Mila World Modeling Workshop: wrap-up
What if large language models had eyes, ears, and other sensors that let them perceive the real world? What kind of internal representation would they build? Could such systems become fully autonomous, and what scientific and technical breakthroughs would it take to get there?
These questions shaped the Workshop on World Modeling, co-hosted by Mila and Lambda, a gathering dedicated to advancing the next generation of intelligent systems. Explore the full workshop: https://world-model-mila.github.io/
Mila is a premier AI research institute founded in 1993 by Turing Award winner Yoshua Bengio. Its mission is to push the boundaries of machine learning through rigorous, foundational research and interdisciplinary collaboration.

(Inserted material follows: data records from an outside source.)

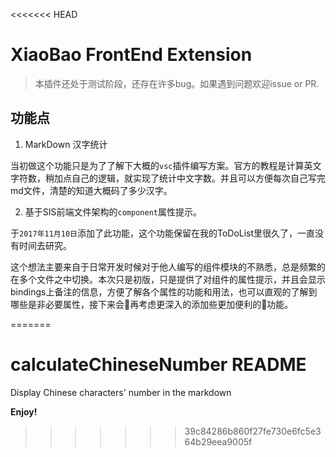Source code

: <<<<<<< HEAD
# XiaoBao FrontEnd Extension 

> 本插件还处于测试阶段，还存在许多bug。如果遇到问题欢迎issue or PR.

## 功能点

1. MarkDown 汉字统计

当初做这个功能只是为了了解下大概的`vsc`插件编写方案。官方的教程是计算英文字符数，稍加点自己的逻辑，就实现了统计中文字数。并且可以方便每次自己写完md文件，清楚的知道大概码了多少汉字。

2. 基于SIS前端文件架构的`component`属性提示。

于`2017年11月10日`添加了此功能，这个功能保留在我的ToDoList里很久了，一直没有时间去研究。

这个想法主要来自于日常开发时候对于他人编写的组件模块的不熟悉，总是频繁的在多个文件之中切换。本次只是初版，只是提供了对组件的属性提示，并且会显示bindings上备注的信息，方便了解各个属性的功能和用法，也可以直观的了解到哪些是非必要属性，接下来会再考虑更深入的添加些更加便利的功能。


=======
# calculateChineseNumber README

Display Chinese characters' number in the markdown

**Enjoy!**
>>>>>>> 39c84286b860f27fe730e6fc5e364b29eea9005f
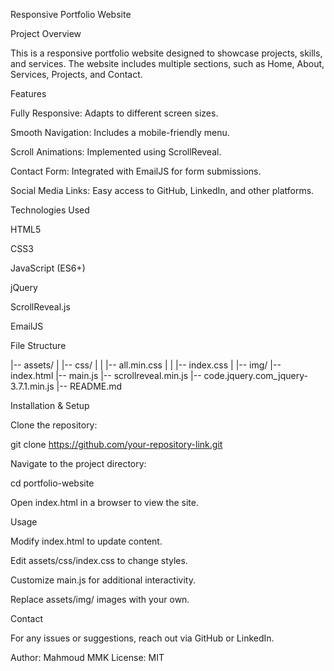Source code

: Responsive Portfolio Website

Project Overview

This is a responsive portfolio website designed to showcase projects, skills, and services. The website includes multiple sections, such as Home, About, Services, Projects, and Contact.

Features

Fully Responsive: Adapts to different screen sizes.

Smooth Navigation: Includes a mobile-friendly menu.

Scroll Animations: Implemented using ScrollReveal.

Contact Form: Integrated with EmailJS for form submissions.

Social Media Links: Easy access to GitHub, LinkedIn, and other platforms.

Technologies Used

HTML5

CSS3

JavaScript (ES6+)

jQuery

ScrollReveal.js

EmailJS

File Structure

|-- assets/
|   |-- css/
|   |   |-- all.min.css
|   |   |-- index.css
|   |-- img/
|-- index.html
|-- main.js
|-- scrollreveal.min.js
|-- code.jquery.com_jquery-3.7.1.min.js
|-- README.md

Installation & Setup

Clone the repository:

git clone https://github.com/your-repository-link.git

Navigate to the project directory:

cd portfolio-website

Open index.html in a browser to view the site.

Usage

Modify index.html to update content.

Edit assets/css/index.css to change styles.

Customize main.js for additional interactivity.

Replace assets/img/ images with your own.

Contact

For any issues or suggestions, reach out via GitHub or LinkedIn.

Author: Mahmoud MMK
License: MIT
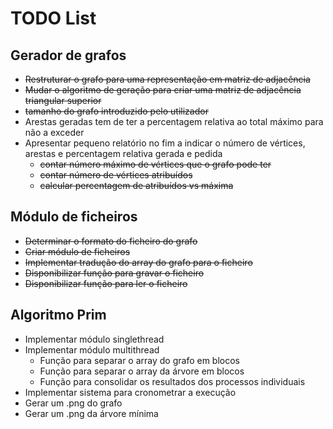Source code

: # TODO List

## Gerador de grafos
* ~~Restruturar o grafo para uma representação em matriz de adjacência~~
* ~~Mudar o algoritmo de geração para criar uma matriz de adjacência triangular superior~~
* ~~tamanho do grafo introduzido pelo utilizador~~
* Arestas geradas tem de ter a percentagem relativa ao total máximo para não a exceder
* Apresentar pequeno relatório no fim a indicar o número de vértices, arestas e percentagem relativa gerada e pedida
    * ~~contar número máximo de vértices que o grafo pode ter~~
    * ~~contar número de vértices atribuídos~~
    * ~~calcular percentagem de atribuídos vs máxima~~

## Módulo de ficheiros
* ~~Determinar o formato do ficheiro do grafo~~
* ~~Criar módulo de ficheiros~~
* ~~Implementar tradução do array do grafo para o ficheiro~~
* ~~Disponibilizar função para gravar o ficheiro~~
* ~~Disponibilizar função para ler o ficheiro~~

## Algoritmo Prim
* Implementar módulo singlethread
* Implementar módulo multithread
    * Função para separar o array do grafo em blocos
    * Função para separar o array da árvore em blocos
    * Função para consolidar os resultados dos processos individuais
* Implementar sistema para cronometrar a execução
* Gerar um .png do grafo
* Gerar um .png da árvore mínima
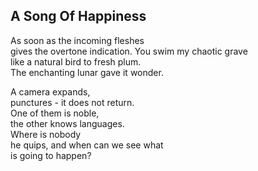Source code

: A Song Of Happiness
-------------------
As soon as the incoming fleshes  
gives the overtone indication. You swim my chaotic grave  
like a natural bird to fresh plum.  
The enchanting lunar gave it wonder.  
  
A camera expands,  
punctures - it does not return.  
One of them is noble,  
the other knows languages.  
Where is nobody  
he quips, and when can we see what  
is going to happen?  
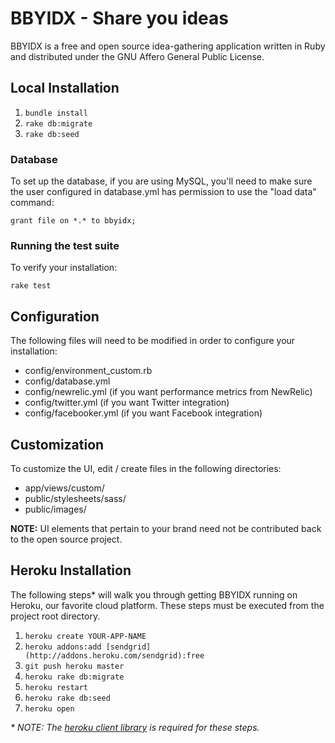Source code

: # BBYIDX - Share you ideas

BBYIDX is a free and open source idea-gathering application written in Ruby and distributed
under the GNU Affero General Public License.

## Local Installation

1. `bundle install`
2. `rake db:migrate`
3. `rake db:seed`

### Database

To set up the database, if you are using MySQL, you'll need to make sure the user configured in database.yml
has permission to use the "load data" command:

    grant file on *.* to bbyidx;

### Running the test suite

To verify your installation:

    rake test

## Configuration

The following files will need to be modified in order to configure your
installation:

* config/environment_custom.rb
* config/database.yml
* config/newrelic.yml       (if you want performance metrics from NewRelic)
* config/twitter.yml        (if you want Twitter integration)
* config/facebooker.yml     (if you want Facebook integration)

## Customization

To customize the UI, edit / create files in the following directories:

* app/views/custom/
* public/stylesheets/sass/
* public/images/

**NOTE:** UI elements that pertain to your brand need not be contributed back to the open source project.

## Heroku Installation

The following steps* will walk you through getting BBYIDX running on Heroku, our favorite cloud platform.
These steps must be executed from the project root directory.

1. `heroku create YOUR-APP-NAME`
2. `heroku addons:add [sendgrid](http://addons.heroku.com/sendgrid):free`
3. `git push heroku master`
4. `heroku rake db:migrate`
5. `heroku restart`
6. `heroku rake db:seed`
7. `heroku open`

_* NOTE: The [heroku client library](http://rubygems.org/gems/heroku) is required for these steps._
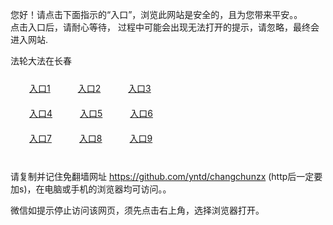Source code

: 您好！请点击下面指示的“入口”，浏览此网站是安全的，且为您带来平安。。 <br/>
点击入口后，请耐心等待， 过程中可能会出现无法打开的提示，请忽略，最终会进入网站. </br>

法轮大法在长春<br/>
<div style="padding:10px"><a style="margin:20px" target="_blank" href="https://d2mwxjl5wh5f3s.cloudfront.net/2Qpsp?zdwvesuo" id="ccLink1" rel="nofollow">入口1</a> <a target="_blank" style="margin:20px" href="https://d14yktvpxjp2b6.cloudfront.net/2Qpsp?ehajus" id="ccLink2" rel="nofollow">入口2</a> <a style="margin:20px" target="_blank" href="https://dfdhpqsp6bxgn.cloudfront.net/2Qpsp?eojzqxys" id="ccLink3" rel="nofollow">入口3</a></div>

<div style="padding:10px" ><a style="margin:20px" target="_blank" href="https://d2mwxjl5wh5f3s.cloudfront.net/2Qpsp?zdwvesuo" id="ccLink4" rel="nofollow">入口4</a> <a style="margin:20px" href="https://d14yktvpxjp2b6.cloudfront.net/2Qpsp?ehajus" target="_blank" id="ccLink5" rel="nofollow">入口5</a> <a style="margin:20px" href="https://dfdhpqsp6bxgn.cloudfront.net/2Qpsp?eojzqxys" target="_blank" id="ccLink6" rel="nofollow">入口6</a></div>

<div style="padding:10px"><a style="margin:20px" target="_blank" href="https://d2mwxjl5wh5f3s.cloudfront.net/2Qpsp?zdwvesuo" id="ccLink7" rel="nofollow">入口7</a> <a style="margin:20px" href="https://d14yktvpxjp2b6.cloudfront.net/2Qpsp?ehajus" target="_blank" id="ccLink8" rel="nofollow">入口8</a> <a style="margin:20px" target="_blank" href="https://dfdhpqsp6bxgn.cloudfront.net/2Qpsp?eojzqxys" id="ccLink9" rel="nofollow">入口9</a></div>

<br/>



请复制并记住免翻墙网址 https://github.com/yntd/changchunzx (http后一定要加s)，在电脑或手机的浏览器均可访问。。<br/>

微信如提示停止访问该网页，须先点击右上角，选择浏览器打开。
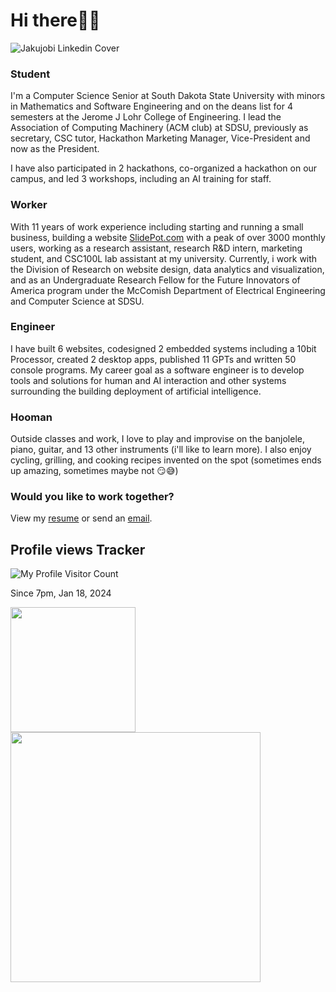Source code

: # Hi there👋🏾
![Jakujobi Linkedin Cover](https://github.com/jakujobi/jakujobi/assets/106095092/b68f1a69-c4d7-41a2-ac69-972d2651b58b)
### Student
I'm a Computer Science Senior at South Dakota State University with minors in Mathematics and Software Engineering and on the deans list for 4 semesters at the Jerome J Lohr College of Engineering.
I lead the Association of Computing Machinery (ACM club) at SDSU, previously as secretary, CSC tutor, Hackathon Marketing Manager, Vice-President and now as the President.

I have also participated in 2 hackathons, co-organized a hackathon on our campus, and led 3 workshops, including an AI training for staff.

### Worker
With 11 years of work experience including starting and running a small business, building a website [SlidePot.com](https://slidepot.com) with a peak of over 3000 monthly users, working as a research assistant, research R&D intern, marketing student, and CSC100L lab assistant at my university. Currently, i work with the Division of Research on website design, data analytics and visualization, and as an Undergraduate Research Fellow for the Future Innovators of America program under the McComish Department of Electrical Engineering and Computer Science at SDSU.

### Engineer
I have built 6 websites, codesigned 2 embedded systems including a 10bit Processor, created 2 desktop apps, published 11 GPTs and written 50 console programs. My career goal as a software engineer is to develop tools and solutions for human and AI interaction and other systems surrounding the building deployment of artificial intelligence.

### Hooman
Outside classes and work, I love to play and improvise on the banjolele, piano, guitar, and 13 other instruments (i'll like to learn more). I also enjoy cycling, grilling, and cooking recipes invented on the spot (sometimes ends up amazing, sometimes maybe not 😏😅)


### Would you like to work together?
View my [resume](https://jakujobi.notion.site/John-Akujobi-s-Resume-bf79a93e84014ef3880ab03c88664867?pvs=4) or send an [email](mailto:john@jakujobi.com).


## Profile views Tracker
![My Profile Visitor Count](https://profile-counter.glitch.me/jakujobi/count.svg)

Since 7pm, Jan 18, 2024

<a href="https://github.com/jakujobi/BitBlaster_10bit_Processor">
  <img height=200 align="center" src="https://github-readme-stats.vercel.app/api?username=jakujobi&show_icons=true" style="margin-right: 16px;"/>
</a>

<a href="https://github.com/jakujobi">
  <img height=400 align="center" src="https://github-readme-stats.vercel.app/api/top-langs?username=jakujobi&exclude_repo=habibit,jakujobi.github.io,hub.jakujobi.com,Jakujobi-Hub,Kanj,Habifarm_Hackathon_Project&hide=HTML&layout=compact&langs_count=20&card_width=400" />
</a>

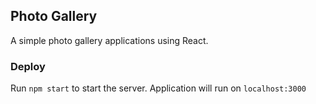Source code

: ## Photo Gallery

A simple photo gallery applications using React.

### Deploy

Run `npm start` to start the server. Application will run on `localhost:3000`
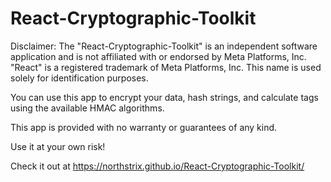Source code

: # React-Cryptographic-Toolkit

Disclaimer: The "React-Cryptographic-Toolkit" is an independent software application and is not affiliated with or endorsed by Meta Platforms, Inc. "React" is a registered trademark of Meta Platforms, Inc. This name is used solely for identification purposes.

You can use this app to encrypt your data, hash strings, and calculate tags using the available HMAC algorithms.

This app is provided with no warranty or guarantees of any kind.

Use it at your own risk!

Check it out at https://northstrix.github.io/React-Cryptographic-Toolkit/
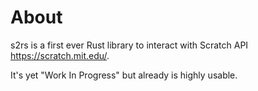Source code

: # About
s2rs is a first ever Rust library to interact with Scratch API <https://scratch.mit.edu/>.

It's yet "Work In Progress" but already is highly usable.
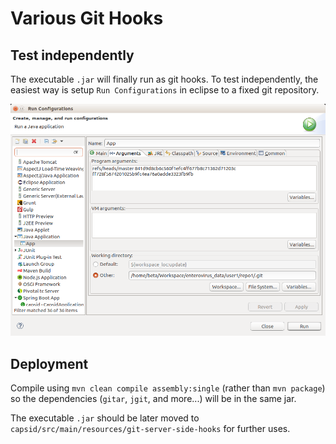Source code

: # Various Git Hooks

## Test independently

The executable `.jar` will finally run as git hooks. To test independently, the easiest way is setup `Run Configurations` in eclipse to a fixed git repository.

![alt text](eclipse_run_configurations.png "")

## Deployment

Compile using `mvn clean compile assembly:single` (rather than `mvn package`) so the dependencies (`gitar`, `jgit`, and more...) will be in the same jar.

The executable `.jar` should be later moved to `capsid/src/main/resources/git-server-side-hooks` for further uses.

Lambda supported the workshop through both funding and scientific contributions. The event brought together researchers from across AI and machine learning to tackle one of the field's most ambitious challenges: building systems that can model and understand the world. Keynote speakers included Yoshua Bengio, Yann LeCun, Juergen Schmidhuber, Shirley Ho, Sherry Yang, and Lambda's own Amir Zadeh.
Lambda's Amir Zadeh presenting at Mila World Modeling Workshop, 2026
Yoshua emphasized the importance of safety and autonomy, raising critical questions about alignment and control as AI systems become more capable and integrated into real-world settings.
Yann and Shirley focused on the technical challenges ahead—scalable architectures, representation learning, multimodal integration, and the computational foundations required to build robust world models.
Juergen and Amir addressed infrastructure and long-term strategy. Juergen reflected on lessons learned from decades of machine learning research and how those insights can guide the path toward general world models. Amir emphasized the importance of high-quality data, simulation environments, and the ability to solve real-world multimodal problems as essential stepping stones.
Sherry advocated for a polymathic world model, grounded in scientific reasoning. In this view, world models should not merely capture correlations, but integrate structured knowledge from disciplines such as physics and other sciences to build deeper, causal representations of reality.
The workshop accepted 50 papers, including 7 oral presentations. Contributions spanned video modeling, AI for science, multimodal learning, large language models, and JEPA-based approaches.
Among the highlights: Tal Daniel, a collaborator from Carnegie Mellon University, presented joint work with Lambda titled "World Modeling using Latent Particle Models." The paper was accepted by ICLR as an oral presentation, placing it in the top 1.18% of submissions.
Read the paper: https://taldatech.github.io/lpwm-web/
The Workshop on World Modeling underscored both the promise and complexity of building AI systems that can perceive, reason about, and act in the real world, and Lambda was glad to partner with Mila to advance this work and contribute to the foundations of what comes next.